───── Records for this exercise ─────

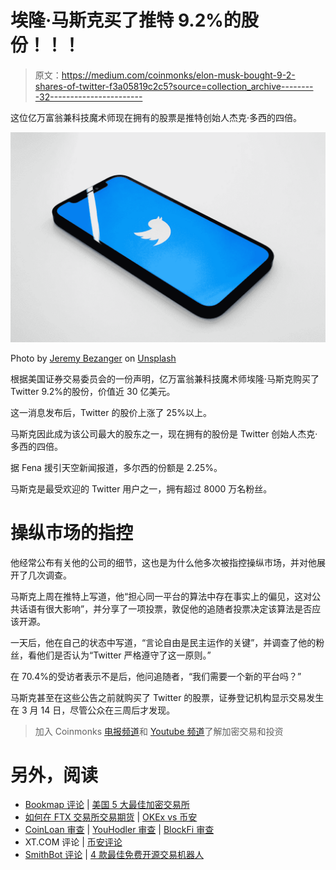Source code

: # 埃隆·马斯克买了推特 9.2%的股份！！！

> 原文：<https://medium.com/coinmonks/elon-musk-bought-9-2-shares-of-twitter-f3a05819c2c5?source=collection_archive---------32----------------------->

这位亿万富翁兼科技魔术师现在拥有的股票是推特创始人杰克·多西的四倍。

![](img/0f04ad6696e6754d4a0959fdc1f795bb.png)

Photo by [Jeremy Bezanger](https://unsplash.com/@unarchive?utm_source=medium&utm_medium=referral) on [Unsplash](https://unsplash.com?utm_source=medium&utm_medium=referral)

根据美国证券交易委员会的一份声明，亿万富翁兼科技魔术师埃隆·马斯克购买了 Twitter 9.2%的股份，价值近 30 亿美元。

这一消息发布后，Twitter 的股价上涨了 25%以上。

马斯克因此成为该公司最大的股东之一，现在拥有的股份是 Twitter 创始人杰克·多西的四倍。

据 Fena 援引天空新闻报道，多尔西的份额是 2.25%。

马斯克是最受欢迎的 Twitter 用户之一，拥有超过 8000 万名粉丝。

# 操纵市场的指控

他经常公布有关他的公司的细节，这也是为什么他多次被指控操纵市场，并对他展开了几次调查。

马斯克上周在推特上写道，他“担心同一平台的算法中存在事实上的偏见，这对公共话语有很大影响”，并分享了一项投票，敦促他的追随者投票决定该算法是否应该开源。

一天后，他在自己的状态中写道，“言论自由是民主运作的关键”，并调查了他的粉丝，看他们是否认为“Twitter 严格遵守了这一原则。”

在 70.4%的受访者表示不是后，他问追随者，“我们需要一个新的平台吗？”

马斯克甚至在这些公告之前就购买了 Twitter 的股票，证券登记机构显示交易发生在 3 月 14 日，尽管公众在三周后才发现。

> 加入 Coinmonks [电报频道](https://t.me/coincodecap)和 [Youtube 频道](https://www.youtube.com/c/coinmonks/videos)了解加密交易和投资

# 另外，阅读

*   [Bookmap 评论](https://coincodecap.com/bookmap-review-2021-best-trading-software) | [美国 5 大最佳加密交易所](https://coincodecap.com/crypto-exchange-usa)
*   [如何在 FTX 交易所交易期货](https://coincodecap.com/ftx-futures-trading) | [OKEx vs 币安](https://coincodecap.com/okex-vs-binance)
*   [CoinLoan 审查](https://coincodecap.com/coinloan-review) | [YouHodler 审查](/coinmonks/youhodler-4-easy-ways-to-make-money-98969b9689f2) | [BlockFi 审查](https://coincodecap.com/blockfi-review)
*   XT.COM 评论 | [币安评论](https://coincodecap.com/xt-com-review)
*   [SmithBot 评论](https://coincodecap.com/smithbot-review) | [4 款最佳免费开源交易机器人](https://coincodecap.com/free-open-source-trading-bots)
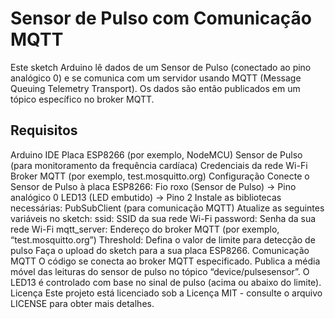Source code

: # Sensor de Pulso com Comunicação MQTT <br>
Este sketch Arduino lê dados de um Sensor de Pulso (conectado ao pino analógico 0) e se comunica com um servidor usando MQTT (Message Queuing Telemetry Transport). Os dados são então publicados em um tópico específico no broker MQTT.

## Requisitos
Arduino IDE
Placa ESP8266 (por exemplo, NodeMCU)
Sensor de Pulso (para monitoramento da frequência cardíaca)
Credenciais da rede Wi-Fi
Broker MQTT (por exemplo, test.mosquitto.org)
Configuração
Conecte o Sensor de Pulso à placa ESP8266:
Fio roxo (Sensor de Pulso) → Pino analógico 0
LED13 (LED embutido) → Pino 2
Instale as bibliotecas necessárias:
PubSubClient (para comunicação MQTT)
Atualize as seguintes variáveis no sketch:
ssid: SSID da sua rede Wi-Fi
password: Senha da sua rede Wi-Fi
mqtt_server: Endereço do broker MQTT (por exemplo, “test.mosquitto.org”)
Threshold: Defina o valor de limite para detecção de pulso
Faça o upload do sketch para a sua placa ESP8266.
Comunicação MQTT
O código se conecta ao broker MQTT especificado.
Publica a média móvel das leituras do sensor de pulso no tópico “device/pulsesensor”.
O LED13 é controlado com base no sinal de pulso (acima ou abaixo do limite).
Licença
Este projeto está licenciado sob a Licença MIT - consulte o arquivo LICENSE para obter mais detalhes.
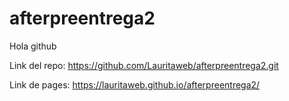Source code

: # afterpreentrega2

Hola github

Link del repo: https://github.com/Lauritaweb/afterpreentrega2.git

Link de pages: https://lauritaweb.github.io/afterpreentrega2/

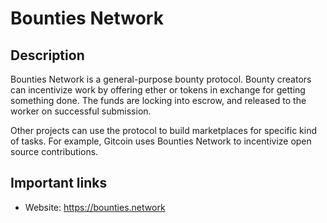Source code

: # Bounties Network

## Description

Bounties Network is a general-purpose bounty protocol. Bounty creators can incentivize work by offering ether or tokens in exchange for getting something done. The funds are locking into escrow, and released to the worker on successful submission.

Other projects can use the protocol to build marketplaces for specific kind of tasks. For example, Gitcoin uses Bounties Network to incentivize open source contributions.

## Important links

* Website: https://bounties.network
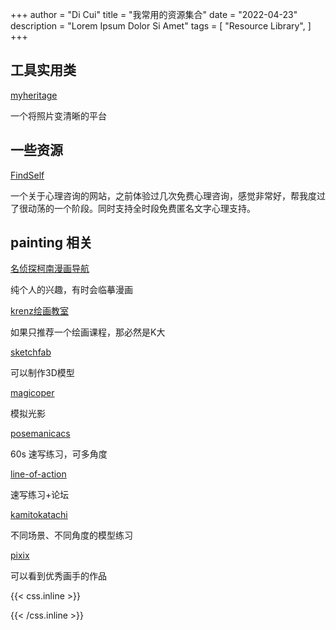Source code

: +++
author = "Di Cui"
title = "我常用的资源集合"
date = "2022-04-23"
description = "Lorem Ipsum Dolor Si Amet"
tags = [
    "Resource Library",
]
+++



## 工具实用类


[myheritage]()

一个将照片变清晰的平台

## 一些资源

[FindSelf](https://www.findself.org/#/talk)

一个关于心理咨询的网站，之前体验过几次免费心理咨询，感觉非常好，帮我度过了很动荡的一个阶段。同时支持全时段免费匿名文字心理支持。


## painting 相关

[名侦探柯南漫画导航](https://tieba.baidu.com/p/3383251367?p_tk=184767xqGQiUCvGUQ905bahTflLargmIrpA2i%2FNeeIWo1WnjMprLBiRdwQ34owrsIfkt1bJwWmpCXnIIHDwR5bEzpXzkjHOGpFiCMV1pybBPo144Yl63PG3kDawTPHVCL7flQh1I281%2BQ9DHiGhMCht8pw%3D%3D&p_timestamp=1674630601&p_sign=7cb3b1d6d25a438b2125ae2acda93aa5&p_signature=7cb3b1d6d25a438b2125ae2acda93aa5&__pc2ps_ab=184767xqGQiUCvGUQ905bahTflLargmIrpA2i%2FNeeIWo1WnjMprLBiRdwQ34owrsIfkt1bJwWmpCXnIIHDwR5bEzpXzkjHOGpFiCMV1pybBPo144Yl63PG3kDawTPHVCL7flQh1I281%2BQ9DHiGhMCht8pw%3D%3D|1674630601|7cb3b1d6d25a438b2125ae2acda93aa5|7cb3b1d6d25a438b2125ae2acda93aa5&red_tag=0602369799)

纯个人的兴趣，有时会临摹漫画

[krenz绘画教室](https://krenz.art/)

如果只推荐一个绘画课程，那必然是K大

[sketchfab](https://sketchfab.com/)

可以制作3D模型

[magicoper](https://magicposer.com/)

模拟光影

[posemanicacs](https://www.posemaniacs.com/zh-Hans)

60s 速写练习，可多角度

[line-of-action](https://line-of-action.com/zh)

速写练习+论坛

[kamitokatachi](https://www.kamitokatachi.com/)

不同场景、不同角度的模型练习

[pixix](https://www.pixiv.net/)

可以看到优秀画手的作品



{{< css.inline >}}

<style>
.canon { background: white; width: 100%; height: auto; }
</style>

{{< /css.inline >}}
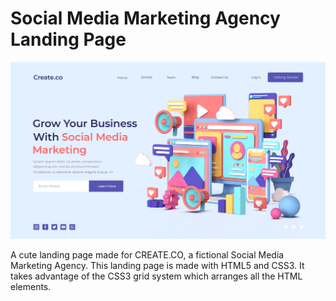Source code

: # Social Media Marketing Agency Landing Page
![image](https://github.com/miker-bice/social-media-marketing-landing/blob/main/landing-image.jpg)

A cute landing page made for CREATE.CO, a fictional Social Media Marketing Agency.
This landing page is made with HTML5 and CSS3. It takes advantage of the CSS3 grid system which arranges all the HTML elements.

─────

> [What is expected]
Only the lines containing "made" are needed; copy each of them from the data.

> [Solution to the exercise]
A cute landing page made for CREATE.CO, a fictional Social Media Marketing Agency.
This landing page is made with HTML5 and CSS3. It takes advantage of the CSS3 grid system which arranges all the HTML elements.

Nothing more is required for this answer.